Asked about the series of delays, O'Connor agreed opposition from the sector was the most likely cause: "Naturally enough, they'll fight this tooth and nail."

However this week industry bodies for the three professions, who all declined to talk on the matter and instead issued written responses through spokespeople, accepted they would lose their special status.

The Real Estate Industry of New Zealand said it was "accepting of appropriate vigilance of Ministry of Justice and support the establishment of suitable compliance provisions".


The Law Society said it "always recognised the case for lawyers being reporting entities under the [Anti-Money Laundering] legislation and we have not opposed that."

Chartered Accountants Australia and New Zealand said they had not lobbied to delay the policy, but while they supported the regime being extended this "support is contingent on the regime being practical, cost-effective and not imposing excessive compliance costs."

Requests to interview police over their research and concerns were this week declined.
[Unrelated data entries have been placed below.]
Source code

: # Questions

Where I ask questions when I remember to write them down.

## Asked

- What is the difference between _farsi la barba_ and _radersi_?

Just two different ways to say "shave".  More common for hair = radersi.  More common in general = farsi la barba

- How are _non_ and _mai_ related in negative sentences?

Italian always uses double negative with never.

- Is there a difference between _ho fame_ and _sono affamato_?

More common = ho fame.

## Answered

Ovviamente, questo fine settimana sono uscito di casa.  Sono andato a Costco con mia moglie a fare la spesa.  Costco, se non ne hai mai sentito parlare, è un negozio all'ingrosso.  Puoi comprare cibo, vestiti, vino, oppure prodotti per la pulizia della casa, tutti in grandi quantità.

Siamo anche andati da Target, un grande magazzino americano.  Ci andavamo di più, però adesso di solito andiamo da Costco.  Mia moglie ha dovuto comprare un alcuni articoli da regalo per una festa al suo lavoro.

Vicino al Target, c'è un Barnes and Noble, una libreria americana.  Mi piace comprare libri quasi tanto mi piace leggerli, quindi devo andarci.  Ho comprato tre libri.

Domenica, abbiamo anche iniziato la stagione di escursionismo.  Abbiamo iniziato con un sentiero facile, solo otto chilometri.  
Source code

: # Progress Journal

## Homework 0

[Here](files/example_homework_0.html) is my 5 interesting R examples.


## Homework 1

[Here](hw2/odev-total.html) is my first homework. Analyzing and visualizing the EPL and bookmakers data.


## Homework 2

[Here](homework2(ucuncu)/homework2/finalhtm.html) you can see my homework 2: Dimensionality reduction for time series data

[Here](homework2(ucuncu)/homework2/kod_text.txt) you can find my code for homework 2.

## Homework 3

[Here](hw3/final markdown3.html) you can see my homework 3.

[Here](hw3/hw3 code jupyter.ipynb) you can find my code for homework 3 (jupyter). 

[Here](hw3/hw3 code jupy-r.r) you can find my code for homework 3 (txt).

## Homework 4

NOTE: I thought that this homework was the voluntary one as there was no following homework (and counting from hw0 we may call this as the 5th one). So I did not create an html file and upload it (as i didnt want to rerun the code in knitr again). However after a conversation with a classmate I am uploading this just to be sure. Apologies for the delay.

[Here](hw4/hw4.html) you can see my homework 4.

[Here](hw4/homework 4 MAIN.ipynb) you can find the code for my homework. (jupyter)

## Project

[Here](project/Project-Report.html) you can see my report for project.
In a written statement the police noted a process of public consultation to extend the regime was now underway and closed next week.
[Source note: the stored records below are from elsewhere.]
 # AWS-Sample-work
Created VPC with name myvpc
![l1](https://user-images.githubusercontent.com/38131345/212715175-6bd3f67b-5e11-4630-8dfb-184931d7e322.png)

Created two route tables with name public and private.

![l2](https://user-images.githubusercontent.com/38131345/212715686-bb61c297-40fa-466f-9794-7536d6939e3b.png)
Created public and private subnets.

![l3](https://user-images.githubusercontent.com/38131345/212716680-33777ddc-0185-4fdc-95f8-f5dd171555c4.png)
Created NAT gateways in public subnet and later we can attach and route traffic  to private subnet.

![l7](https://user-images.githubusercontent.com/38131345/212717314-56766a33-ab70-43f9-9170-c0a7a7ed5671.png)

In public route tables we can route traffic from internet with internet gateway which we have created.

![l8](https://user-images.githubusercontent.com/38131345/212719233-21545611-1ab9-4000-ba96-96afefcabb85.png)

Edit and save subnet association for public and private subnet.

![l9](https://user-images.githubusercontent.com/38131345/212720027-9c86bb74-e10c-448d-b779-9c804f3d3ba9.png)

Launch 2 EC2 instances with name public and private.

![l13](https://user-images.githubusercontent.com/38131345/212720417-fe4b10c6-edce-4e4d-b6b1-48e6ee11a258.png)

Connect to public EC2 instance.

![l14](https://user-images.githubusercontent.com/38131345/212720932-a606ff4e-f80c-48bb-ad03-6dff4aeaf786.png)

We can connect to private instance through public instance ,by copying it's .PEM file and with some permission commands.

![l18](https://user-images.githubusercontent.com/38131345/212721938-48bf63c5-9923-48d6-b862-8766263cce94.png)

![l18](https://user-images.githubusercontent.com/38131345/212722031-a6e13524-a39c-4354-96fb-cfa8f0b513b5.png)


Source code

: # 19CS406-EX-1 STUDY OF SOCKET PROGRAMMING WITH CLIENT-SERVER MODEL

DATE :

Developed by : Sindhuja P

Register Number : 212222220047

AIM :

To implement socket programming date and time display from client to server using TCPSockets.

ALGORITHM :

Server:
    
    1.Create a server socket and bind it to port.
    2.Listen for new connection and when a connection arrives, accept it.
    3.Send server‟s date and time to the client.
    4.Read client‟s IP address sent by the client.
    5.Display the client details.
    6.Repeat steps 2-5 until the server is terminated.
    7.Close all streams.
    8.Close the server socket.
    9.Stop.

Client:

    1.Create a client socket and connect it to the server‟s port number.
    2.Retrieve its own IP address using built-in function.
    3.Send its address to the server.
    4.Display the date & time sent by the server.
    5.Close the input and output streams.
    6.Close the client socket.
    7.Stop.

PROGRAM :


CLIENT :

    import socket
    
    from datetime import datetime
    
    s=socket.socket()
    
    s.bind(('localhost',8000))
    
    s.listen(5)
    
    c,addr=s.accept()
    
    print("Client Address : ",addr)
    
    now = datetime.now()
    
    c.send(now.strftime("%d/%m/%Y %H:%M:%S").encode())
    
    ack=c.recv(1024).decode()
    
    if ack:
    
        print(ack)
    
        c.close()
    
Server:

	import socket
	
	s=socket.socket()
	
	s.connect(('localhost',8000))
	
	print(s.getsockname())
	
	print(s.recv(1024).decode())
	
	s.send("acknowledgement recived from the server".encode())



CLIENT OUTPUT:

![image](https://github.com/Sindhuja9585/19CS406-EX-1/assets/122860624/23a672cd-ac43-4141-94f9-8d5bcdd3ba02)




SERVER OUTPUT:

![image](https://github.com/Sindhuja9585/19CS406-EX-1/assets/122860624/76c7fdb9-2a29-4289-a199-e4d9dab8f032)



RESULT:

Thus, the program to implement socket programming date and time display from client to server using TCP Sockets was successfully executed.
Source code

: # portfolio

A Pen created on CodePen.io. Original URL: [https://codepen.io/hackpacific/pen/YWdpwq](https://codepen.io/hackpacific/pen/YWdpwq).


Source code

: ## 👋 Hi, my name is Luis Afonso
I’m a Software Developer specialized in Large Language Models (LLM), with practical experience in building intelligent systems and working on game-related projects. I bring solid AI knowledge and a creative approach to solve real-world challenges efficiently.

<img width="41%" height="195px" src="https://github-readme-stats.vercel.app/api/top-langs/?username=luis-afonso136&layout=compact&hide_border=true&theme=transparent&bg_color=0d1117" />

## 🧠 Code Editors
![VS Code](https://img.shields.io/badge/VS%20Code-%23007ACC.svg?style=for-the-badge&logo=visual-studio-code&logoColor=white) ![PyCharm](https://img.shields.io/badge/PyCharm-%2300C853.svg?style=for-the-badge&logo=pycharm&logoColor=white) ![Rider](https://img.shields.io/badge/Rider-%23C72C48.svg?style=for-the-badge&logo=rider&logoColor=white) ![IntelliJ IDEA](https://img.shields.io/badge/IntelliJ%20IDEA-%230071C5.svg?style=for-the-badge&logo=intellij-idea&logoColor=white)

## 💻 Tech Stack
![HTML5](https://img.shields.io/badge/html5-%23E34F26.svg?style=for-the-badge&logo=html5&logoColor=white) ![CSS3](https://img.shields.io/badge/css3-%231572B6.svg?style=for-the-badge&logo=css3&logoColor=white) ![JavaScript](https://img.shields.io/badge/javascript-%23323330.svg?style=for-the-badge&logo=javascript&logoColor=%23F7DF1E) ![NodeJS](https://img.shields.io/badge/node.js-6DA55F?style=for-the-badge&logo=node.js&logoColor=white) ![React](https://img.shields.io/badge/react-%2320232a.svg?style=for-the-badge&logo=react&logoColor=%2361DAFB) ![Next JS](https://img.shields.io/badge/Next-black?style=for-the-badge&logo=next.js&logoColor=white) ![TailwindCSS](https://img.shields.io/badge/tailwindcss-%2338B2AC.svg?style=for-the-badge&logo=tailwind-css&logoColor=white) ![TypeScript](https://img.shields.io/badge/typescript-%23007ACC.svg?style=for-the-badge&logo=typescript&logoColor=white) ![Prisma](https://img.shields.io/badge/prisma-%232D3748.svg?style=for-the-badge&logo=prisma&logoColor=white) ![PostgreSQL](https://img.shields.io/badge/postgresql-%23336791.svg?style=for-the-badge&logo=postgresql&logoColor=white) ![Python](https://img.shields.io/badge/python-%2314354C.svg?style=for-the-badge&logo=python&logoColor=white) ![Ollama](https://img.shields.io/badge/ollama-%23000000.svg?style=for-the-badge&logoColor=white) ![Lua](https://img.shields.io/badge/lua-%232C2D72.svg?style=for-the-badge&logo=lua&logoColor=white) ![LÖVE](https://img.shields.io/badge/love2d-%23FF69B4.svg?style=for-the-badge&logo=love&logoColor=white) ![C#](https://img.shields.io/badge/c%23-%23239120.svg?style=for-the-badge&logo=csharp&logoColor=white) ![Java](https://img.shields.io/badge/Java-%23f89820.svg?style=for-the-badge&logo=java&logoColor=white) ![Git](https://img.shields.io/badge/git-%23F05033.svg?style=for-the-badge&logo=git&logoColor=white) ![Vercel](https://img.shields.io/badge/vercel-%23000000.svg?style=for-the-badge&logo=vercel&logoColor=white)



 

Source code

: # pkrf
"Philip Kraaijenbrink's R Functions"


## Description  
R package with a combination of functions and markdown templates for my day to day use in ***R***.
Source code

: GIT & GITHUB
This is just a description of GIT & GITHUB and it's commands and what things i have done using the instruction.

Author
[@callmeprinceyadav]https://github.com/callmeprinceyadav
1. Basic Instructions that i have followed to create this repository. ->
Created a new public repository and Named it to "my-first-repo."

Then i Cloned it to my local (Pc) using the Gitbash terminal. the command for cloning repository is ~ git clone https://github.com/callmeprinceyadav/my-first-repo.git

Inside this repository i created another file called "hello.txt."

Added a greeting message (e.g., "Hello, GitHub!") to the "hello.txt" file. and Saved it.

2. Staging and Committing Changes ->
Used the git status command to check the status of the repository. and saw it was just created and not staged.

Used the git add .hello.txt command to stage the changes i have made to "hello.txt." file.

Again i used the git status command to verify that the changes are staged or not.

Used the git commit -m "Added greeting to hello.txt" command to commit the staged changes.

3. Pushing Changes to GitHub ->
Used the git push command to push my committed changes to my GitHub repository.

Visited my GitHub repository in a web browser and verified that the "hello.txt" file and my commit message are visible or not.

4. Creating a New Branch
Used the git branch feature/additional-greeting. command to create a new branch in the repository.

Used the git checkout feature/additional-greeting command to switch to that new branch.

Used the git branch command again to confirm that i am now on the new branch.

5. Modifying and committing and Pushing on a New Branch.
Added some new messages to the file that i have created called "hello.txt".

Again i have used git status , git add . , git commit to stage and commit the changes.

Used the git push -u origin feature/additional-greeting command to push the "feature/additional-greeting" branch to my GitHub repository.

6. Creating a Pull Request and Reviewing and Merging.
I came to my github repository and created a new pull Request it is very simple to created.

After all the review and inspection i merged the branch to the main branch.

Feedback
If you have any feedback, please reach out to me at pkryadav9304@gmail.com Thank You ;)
"Police look forward to working with those professionals offering financial and real estate services in order to prevent and reduce money laundering, terrorism financing and financial crime generally," the statement said.

The world is watching

Officials pushing for faster action closing loopholes in our money-laundering have expressed concern our international reputation may be at risk if changes aren't implemented quickly enough.

Members of the Paris-based Financial Action Task Force - a multinational group formed to fight financial crime - face regular inspections and officials have warned New Zealand could get a ticking off.


Briefings last year to Minister of Justice Amy Adams noted delaying work on the policy until 2016 - as was eventually decided - made it "less likely to meet FATF's timing for a positive report, resulting in negative impacts on our trading reputation."

Officials noted Australia last year suffered reputational damage following a critical assessment by FATF, partly for allowing exemptions to its anti-money laundering regimes New Zealand is also grappling with.

A similar finding that New Zealand was non-compliant raised the possibility of an increased cost of borrowing for the government and private sector, difficulties doing business overseas and reduced overseas investment in New Zealand.

Ron Pol, of AMLAssurance.com, said some people in the industry had speculated a delay in New Zealand's next scheduled inspection, which had been pushed out to 2020 - may explain why the government had been apparently been slow in acting.

For her part, Minister of Justice Amy Adams dismissed the possibility of an adverse finding. "That will all be in place well in advance of that goal: Well within that deadline."